(Beginning of Data provided)

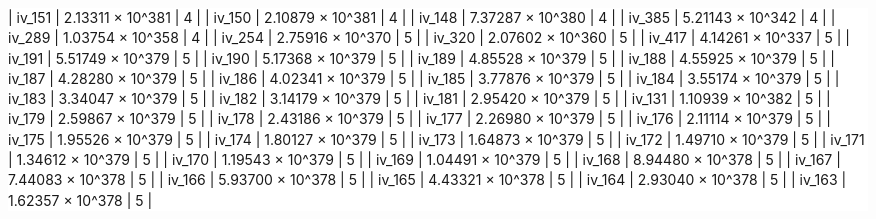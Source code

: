 | iv_151 | 2.13311 × 10^381 | 4 |
| iv_150 | 2.10879 × 10^381 | 4 |
| iv_148 | 7.37287 × 10^380 | 4 |
| iv_385 | 5.21143 × 10^342 | 4 |
| iv_289 | 1.03754 × 10^358 | 4 |
| iv_254 | 2.75916 × 10^370 | 5 |
| iv_320 | 2.07602 × 10^360 | 5 |
| iv_417 | 4.14261 × 10^337 | 5 |
| iv_191 | 5.51749 × 10^379 | 5 |
| iv_190 | 5.17368 × 10^379 | 5 |
| iv_189 | 4.85528 × 10^379 | 5 |
| iv_188 | 4.55925 × 10^379 | 5 |
| iv_187 | 4.28280 × 10^379 | 5 |
| iv_186 | 4.02341 × 10^379 | 5 |
| iv_185 | 3.77876 × 10^379 | 5 |
| iv_184 | 3.55174 × 10^379 | 5 |
| iv_183 | 3.34047 × 10^379 | 5 |
| iv_182 | 3.14179 × 10^379 | 5 |
| iv_181 | 2.95420 × 10^379 | 5 |
| iv_131 | 1.10939 × 10^382 | 5 |
| iv_179 | 2.59867 × 10^379 | 5 |
| iv_178 | 2.43186 × 10^379 | 5 |
| iv_177 | 2.26980 × 10^379 | 5 |
| iv_176 | 2.11114 × 10^379 | 5 |
| iv_175 | 1.95526 × 10^379 | 5 |
| iv_174 | 1.80127 × 10^379 | 5 |
| iv_173 | 1.64873 × 10^379 | 5 |
| iv_172 | 1.49710 × 10^379 | 5 |
| iv_171 | 1.34612 × 10^379 | 5 |
| iv_170 | 1.19543 × 10^379 | 5 |
| iv_169 | 1.04491 × 10^379 | 5 |
| iv_168 | 8.94480 × 10^378 | 5 |
| iv_167 | 7.44083 × 10^378 | 5 |
| iv_166 | 5.93700 × 10^378 | 5 |
| iv_165 | 4.43321 × 10^378 | 5 |
| iv_164 | 2.93040 × 10^378 | 5 |
| iv_163 | 1.62357 × 10^378 | 5 |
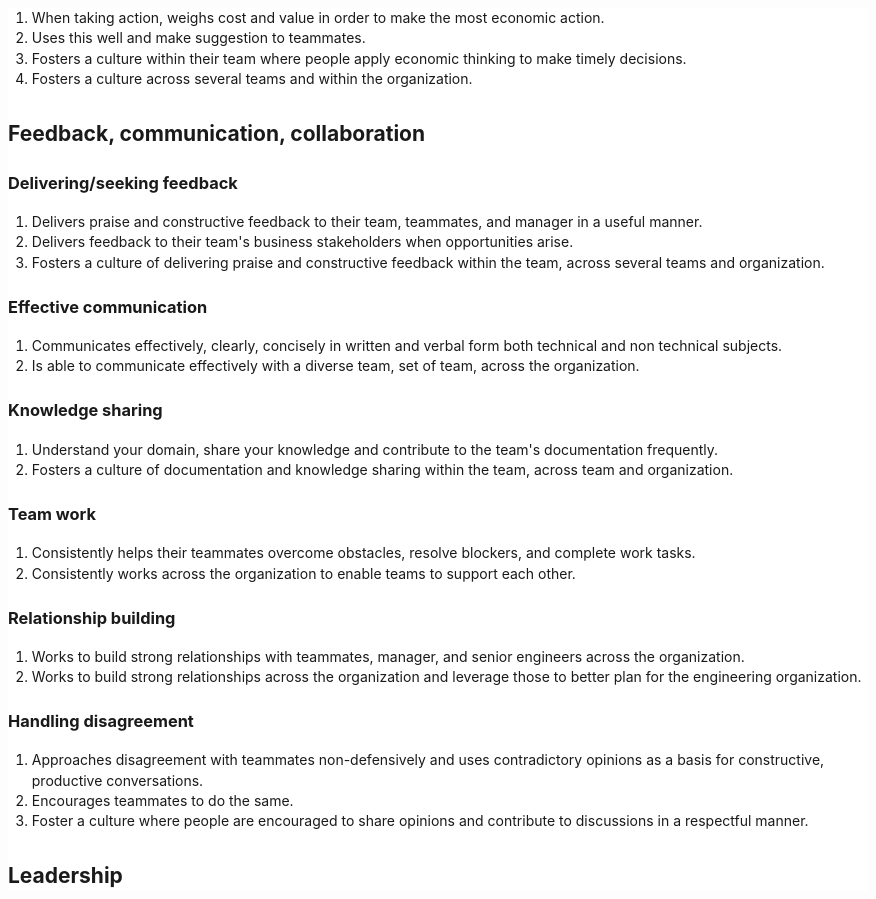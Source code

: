 1. When taking action, weighs cost and value in order to make the most economic action.
2. Uses this well and make suggestion to teammates.
3. Fosters a culture within their team where people apply economic thinking to make timely decisions.
4. Fosters a culture across several teams and within the organization.

## Feedback, communication, collaboration

### Delivering/seeking feedback

1. Delivers praise and constructive feedback to their team, teammates, and manager in a useful manner.
2. Delivers feedback to their team's business stakeholders when opportunities arise.
3. Fosters a culture of delivering praise and constructive feedback within the team, across several teams and organization.

### Effective communication

1. Communicates effectively, clearly, concisely in written and verbal form both technical and non technical subjects.
2. Is able to communicate effectively with a diverse team, set of team, across the organization.

### Knowledge sharing

1. Understand your domain, share your knowledge and contribute to the team's documentation frequently.
2. Fosters a culture of documentation and knowledge sharing within the team, across team and organization.

### Team work

1. Consistently helps their teammates overcome obstacles, resolve blockers, and complete work tasks.
2. Consistently works across the organization to enable teams to support each other.

### Relationship building

1. Works to build strong relationships with teammates, manager, and senior engineers across the organization.
2. Works to build strong relationships across the organization and leverage those to better plan for the engineering organization.

### Handling disagreement

1. Approaches disagreement with teammates non-defensively and uses contradictory opinions as a basis for constructive, productive conversations.
2. Encourages teammates to do the same.
3. Foster a culture where people are encouraged to share opinions and contribute to discussions in a respectful manner.

## Leadership
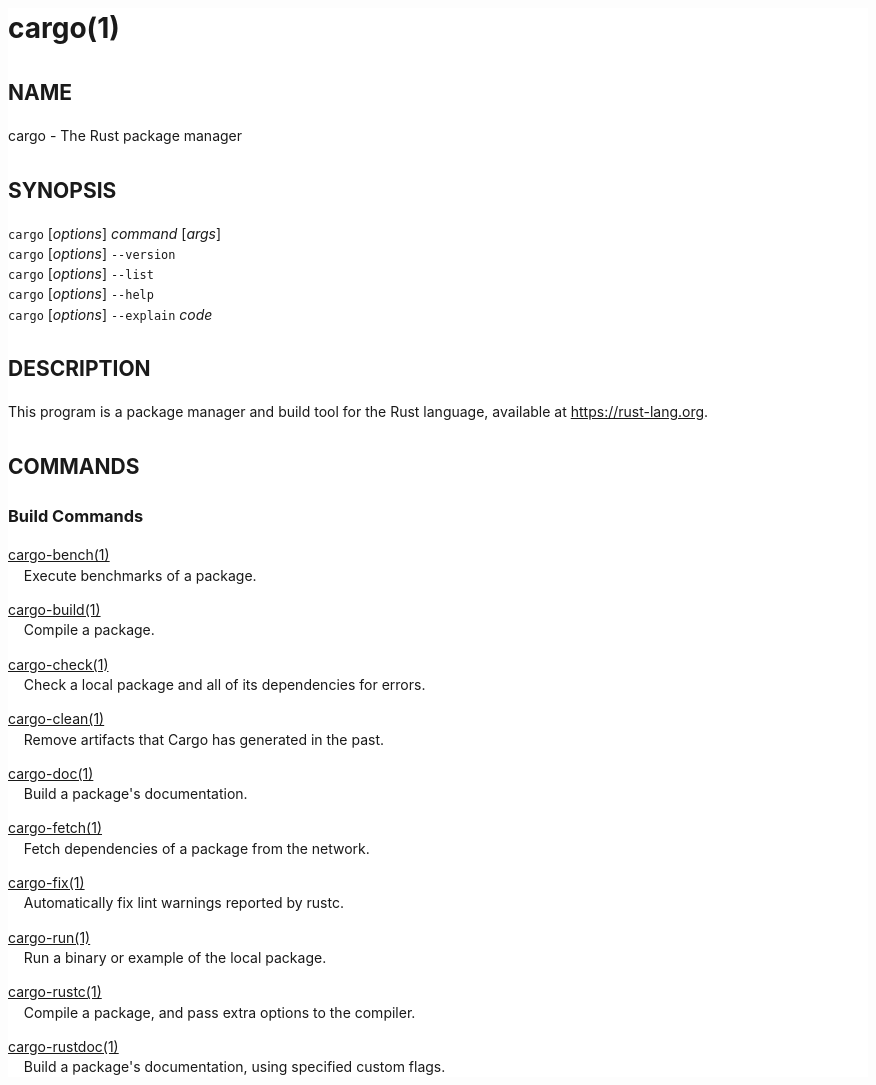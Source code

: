 # cargo(1)

## NAME

cargo - The Rust package manager

## SYNOPSIS

`cargo` [_options_] _command_ [_args_]\
`cargo` [_options_] `--version`\
`cargo` [_options_] `--list`\
`cargo` [_options_] `--help`\
`cargo` [_options_] `--explain` _code_

## DESCRIPTION

This program is a package manager and build tool for the Rust language,
available at <https://rust-lang.org>.

## COMMANDS

### Build Commands

[cargo-bench(1)](cargo-bench.md)\
&nbsp;&nbsp;&nbsp;&nbsp;Execute benchmarks of a package.

[cargo-build(1)](cargo-build.md)\
&nbsp;&nbsp;&nbsp;&nbsp;Compile a package.

[cargo-check(1)](cargo-check.md)\
&nbsp;&nbsp;&nbsp;&nbsp;Check a local package and all of its dependencies for errors.

[cargo-clean(1)](cargo-clean.md)\
&nbsp;&nbsp;&nbsp;&nbsp;Remove artifacts that Cargo has generated in the past.

[cargo-doc(1)](cargo-doc.md)\
&nbsp;&nbsp;&nbsp;&nbsp;Build a package's documentation.

[cargo-fetch(1)](cargo-fetch.md)\
&nbsp;&nbsp;&nbsp;&nbsp;Fetch dependencies of a package from the network.

[cargo-fix(1)](cargo-fix.md)\
&nbsp;&nbsp;&nbsp;&nbsp;Automatically fix lint warnings reported by rustc.

[cargo-run(1)](cargo-run.md)\
&nbsp;&nbsp;&nbsp;&nbsp;Run a binary or example of the local package.

[cargo-rustc(1)](cargo-rustc.md)\
&nbsp;&nbsp;&nbsp;&nbsp;Compile a package, and pass extra options to the compiler.

[cargo-rustdoc(1)](cargo-rustdoc.md)\
&nbsp;&nbsp;&nbsp;&nbsp;Build a package's documentation, using specified custom flags.

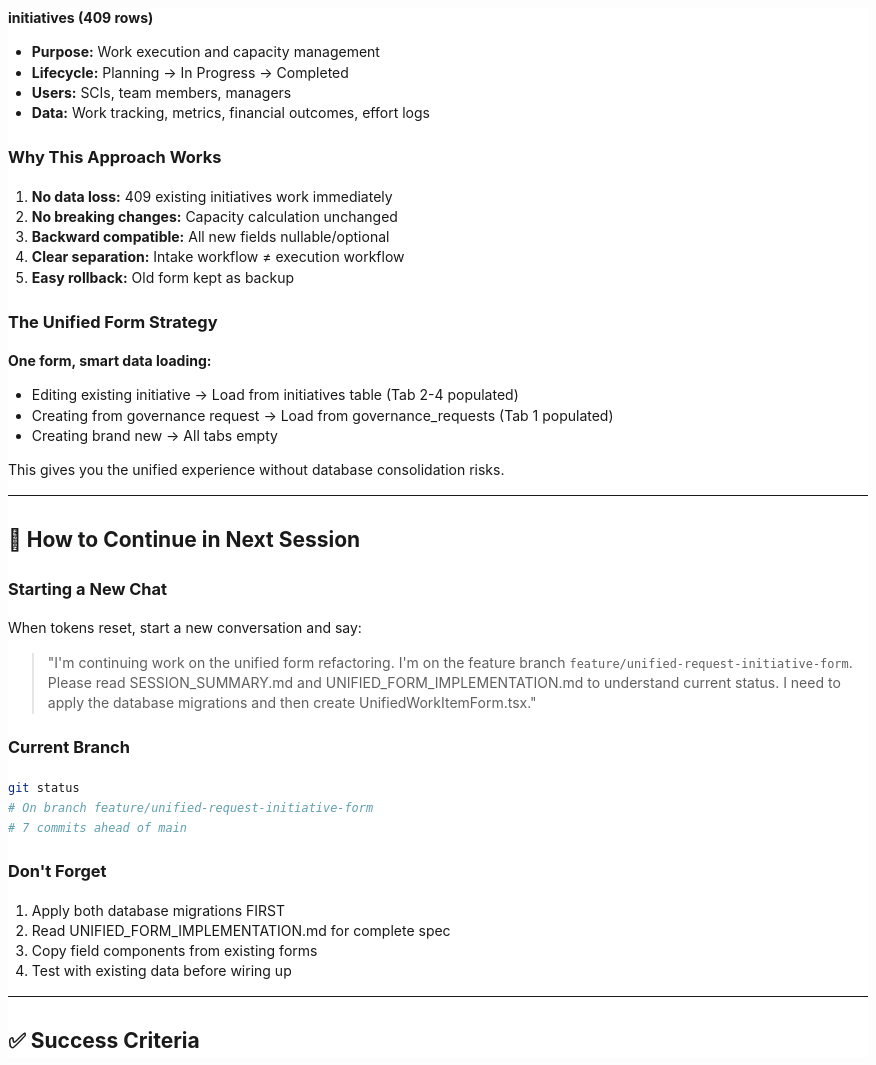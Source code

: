 **initiatives (409 rows)**
- **Purpose:** Work execution and capacity management
- **Lifecycle:** Planning → In Progress → Completed
- **Users:** SCIs, team members, managers
- **Data:** Work tracking, metrics, financial outcomes, effort logs

### Why This Approach Works

1. **No data loss:** 409 existing initiatives work immediately
2. **No breaking changes:** Capacity calculation unchanged
3. **Backward compatible:** All new fields nullable/optional
4. **Clear separation:** Intake workflow ≠ execution workflow
5. **Easy rollback:** Old form kept as backup

### The Unified Form Strategy

**One form, smart data loading:**
- Editing existing initiative → Load from initiatives table (Tab 2-4 populated)
- Creating from governance request → Load from governance_requests (Tab 1 populated)
- Creating brand new → All tabs empty

This gives you the unified experience without database consolidation risks.

---

## 🔄 How to Continue in Next Session

### Starting a New Chat
When tokens reset, start a new conversation and say:

> "I'm continuing work on the unified form refactoring. I'm on the feature branch `feature/unified-request-initiative-form`. Please read SESSION_SUMMARY.md and UNIFIED_FORM_IMPLEMENTATION.md to understand current status. I need to apply the database migrations and then create UnifiedWorkItemForm.tsx."

### Current Branch
```bash
git status
# On branch feature/unified-request-initiative-form
# 7 commits ahead of main
```

### Don't Forget
1. Apply both database migrations FIRST
2. Read UNIFIED_FORM_IMPLEMENTATION.md for complete spec
3. Copy field components from existing forms
4. Test with existing data before wiring up

---

## ✅ Success Criteria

(End of Data provided)

Exercise requirements:
Look through the entries and give the number of lines containing the word "Consistently". Add nothing else.

The completed task:
2